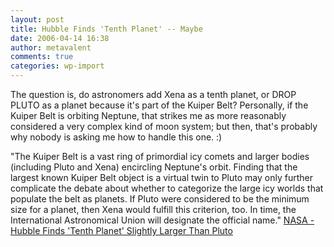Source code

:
 ```yaml
---
layout: post
title: Hubble Finds 'Tenth Planet' -- Maybe
date: 2006-04-14 16:38
author: metavalent
comments: true
categories: wp-import
---
```

The question is, do astronomers add Xena as a tenth planet, or DROP PLUTO as a planet because it's part of the Kuiper Belt?  Personally, if the Kuiper Belt is orbiting Neptune, that strikes me as more reasonably considered a very complex kind of moon system; but then, that's probably why nobody is asking me how to handle this one. :)

"The Kuiper Belt is a vast ring of primordial icy comets and larger bodies (including Pluto and Xena) encircling Neptune's orbit. Finding that the largest known Kuiper Belt object is a virtual twin to Pluto may only further complicate the debate about whether to categorize the large icy worlds that populate the belt as planets. If Pluto were considered to be the minimum size for a planet, then Xena would fulfill this criterion, too. In time, the International Astronomical Union will designate the official name." <a href="https://www.nasa.gov/mission_pages/hubble/hst_xena_20060410.html">NASA - Hubble Finds 'Tenth Planet' Slightly Larger Than Pluto</a>
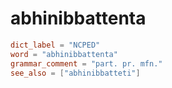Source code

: # abhinibbattenta

``` toml
dict_label = "NCPED"
word = "abhinibbattenta"
grammar_comment = "part. pr. mfn."
see_also = ["abhinibbatteti"]
```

◆ ASSIGNED TASK
Would you please copy the listing exactly, omitting every picture?

◆ COMPLETED TASK
Source code

:
 ```yaml
---
layout: post
title: Hubble Finds 'Tenth Planet' -- Maybe
date: 2006-04-14 16:38
author: metavalent
comments: true
categories: wp-import
---
```

The question is, do astronomers add Xena as a tenth planet, or DROP PLUTO as a planet because it's part of the Kuiper Belt?  Personally, if the Kuiper Belt is orbiting Neptune, that strikes me as more reasonably considered a very complex kind of moon system; but then, that's probably why nobody is asking me how to handle this one. :)

"The Kuiper Belt is a vast ring of primordial icy comets and larger bodies (including Pluto and Xena) encircling Neptune's orbit. Finding that the largest known Kuiper Belt object is a virtual twin to Pluto may only further complicate the debate about whether to categorize the large icy worlds that populate the belt as planets. If Pluto were considered to be the minimum size for a planet, then Xena would fulfill this criterion, too. In time, the International Astronomical Union will designate the official name." <a href="https://www.nasa.gov/mission_pages/hubble/hst_xena_20060410.html">NASA - Hubble Finds 'Tenth Planet' Slightly Larger Than Pluto</a>
Source code

: # abhinibbattenta

``` toml
dict_label = "NCPED"
word = "abhinibbattenta"
grammar_comment = "part. pr. mfn."
see_also = ["abhinibbatteti"]
```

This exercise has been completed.